France and Germany report February Purchasing Managers Index (PMI) data shortly, followed by the euro zone flash PMI data at 0900 GMT.
A bunch of weak data since January has undermined support for the single currency, prompted investors to revise down their inflation expectations in the coming months and pulled core bond yields lower.
"The economic situation in the euro zone seems much more critical (to the euro) at present," Commerzbank strategists wrote in a daily note. "Against this background, today's PMIs are likely to be of particular interest."
The single currency was a shade lower at $1.1335 on Thursday after hitting a two-week high of $1.1371 on Wednesday. It has fallen more than 2 percent from a 2019 high of near $1.16.

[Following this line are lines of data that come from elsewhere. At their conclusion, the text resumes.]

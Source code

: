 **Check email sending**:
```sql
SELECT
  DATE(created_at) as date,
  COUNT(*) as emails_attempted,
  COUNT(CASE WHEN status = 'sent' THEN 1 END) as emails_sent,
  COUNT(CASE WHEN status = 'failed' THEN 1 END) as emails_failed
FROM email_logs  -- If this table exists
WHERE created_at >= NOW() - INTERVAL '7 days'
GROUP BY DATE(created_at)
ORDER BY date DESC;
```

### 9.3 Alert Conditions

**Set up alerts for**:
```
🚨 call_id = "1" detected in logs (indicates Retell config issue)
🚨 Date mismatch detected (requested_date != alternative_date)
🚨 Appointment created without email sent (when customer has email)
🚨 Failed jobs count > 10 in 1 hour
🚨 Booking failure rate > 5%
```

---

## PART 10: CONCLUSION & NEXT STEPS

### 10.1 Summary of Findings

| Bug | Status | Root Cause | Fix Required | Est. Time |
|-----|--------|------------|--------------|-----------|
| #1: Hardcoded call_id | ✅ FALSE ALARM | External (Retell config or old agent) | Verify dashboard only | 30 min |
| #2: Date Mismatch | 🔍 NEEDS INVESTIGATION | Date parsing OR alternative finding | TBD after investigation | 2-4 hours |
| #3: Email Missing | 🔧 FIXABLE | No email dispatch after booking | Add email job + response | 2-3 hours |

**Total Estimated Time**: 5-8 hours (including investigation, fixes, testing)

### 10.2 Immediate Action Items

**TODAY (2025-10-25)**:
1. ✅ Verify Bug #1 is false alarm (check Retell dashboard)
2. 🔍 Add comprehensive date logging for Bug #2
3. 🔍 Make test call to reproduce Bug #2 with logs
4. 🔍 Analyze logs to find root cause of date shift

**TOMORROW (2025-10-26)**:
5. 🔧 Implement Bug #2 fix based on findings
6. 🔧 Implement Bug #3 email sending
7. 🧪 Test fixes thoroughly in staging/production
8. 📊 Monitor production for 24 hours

A Citibank economic surprise index shows the euro zone indicator is still wallowing near six-month lows hit last month.
Morgan Stanley's ETF tracker indicates purchasing of euro zone equities on a FX hedged basis has grown to its highest levels since August 2015, a sign of growing bearishness on the single currency.

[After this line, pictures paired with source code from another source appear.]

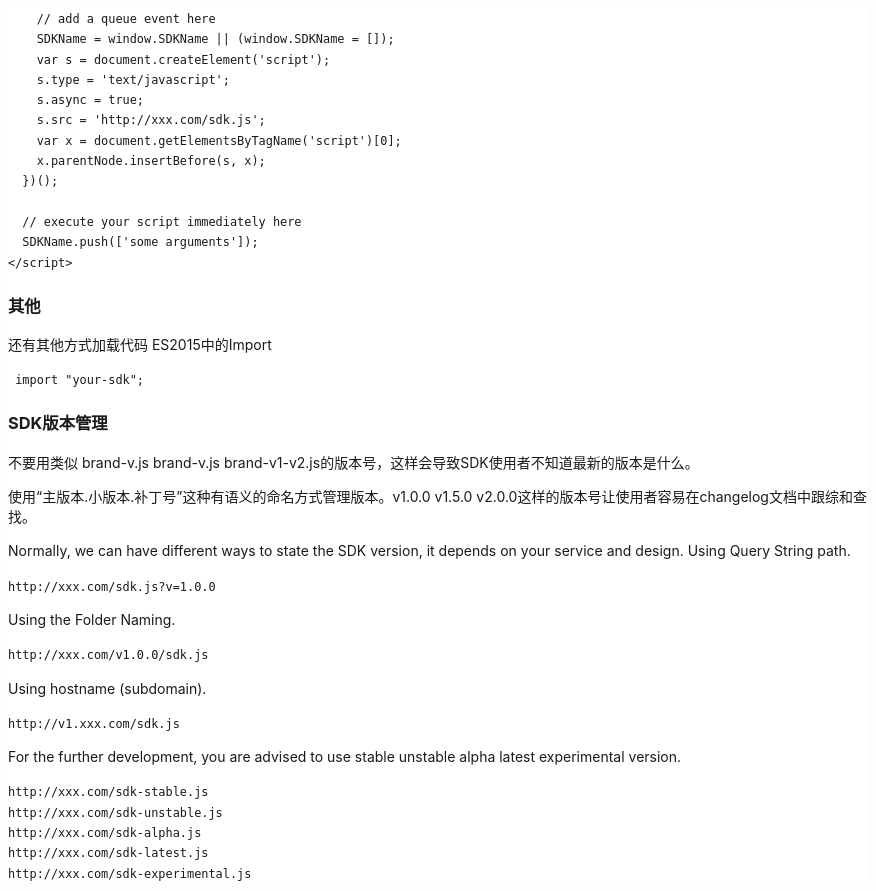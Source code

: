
 ```
    // add a queue event here
    SDKName = window.SDKName || (window.SDKName = []);
    var s = document.createElement('script');
    s.type = 'text/javascript';
    s.async = true;
    s.src = 'http://xxx.com/sdk.js';
    var x = document.getElementsByTagName('script')[0];
    x.parentNode.insertBefore(s, x);
  })();

  // execute your script immediately here
  SDKName.push(['some arguments']);
</script>

```

### 其他

还有其他方式加载代码  ES2015中的Import 

```
 import "your-sdk";
```


### SDK版本管理


不要用类似 brand-v<timestamp>.js brand-v<datetime>.js brand-v1-v2.js的版本号，这样会导致SDK使用者不知道最新的版本是什么。

使用“主版本.小版本.补丁号”这种有语义的命名方式管理版本。v1.0.0 v1.5.0 v2.0.0这样的版本号让使用者容易在changelog文档中跟综和查找。

Normally, we can have different ways to state the SDK version, it depends on your service and design. Using Query String path.

```
http://xxx.com/sdk.js?v=1.0.0
```

Using the Folder Naming.

```
http://xxx.com/v1.0.0/sdk.js
```

Using hostname (subdomain).

```
http://v1.xxx.com/sdk.js
```

For the further development, you are advised to use stable unstable alpha latest experimental version.

```
http://xxx.com/sdk-stable.js
http://xxx.com/sdk-unstable.js
http://xxx.com/sdk-alpha.js
http://xxx.com/sdk-latest.js
http://xxx.com/sdk-experimental.js
```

Elsewhere, the Australian dollar tumbled after customs officials at China's northern Dalian port banned imports of coal from major supplier Australia, just days after the central bank stepped back from its long-standing tightening policy bias.
The indefinite ban on coal imports from Australia, effective since the start of February, comes as major ports elsewhere in China prolong clearing times for Australian coal to at least 40 days.
The Aussie fell one percent to $0.7086 in a volatile Asian trading session before retracing some losses to stand 0.7 percent down on the day.
Broadly, the dollar index, which measures the U.S. unit against a basket of six major currencies, added 0.11 percent to 96.559 after minutes from the Federal Reserve's last meeting revived expectations for a U.S. rate hike this year.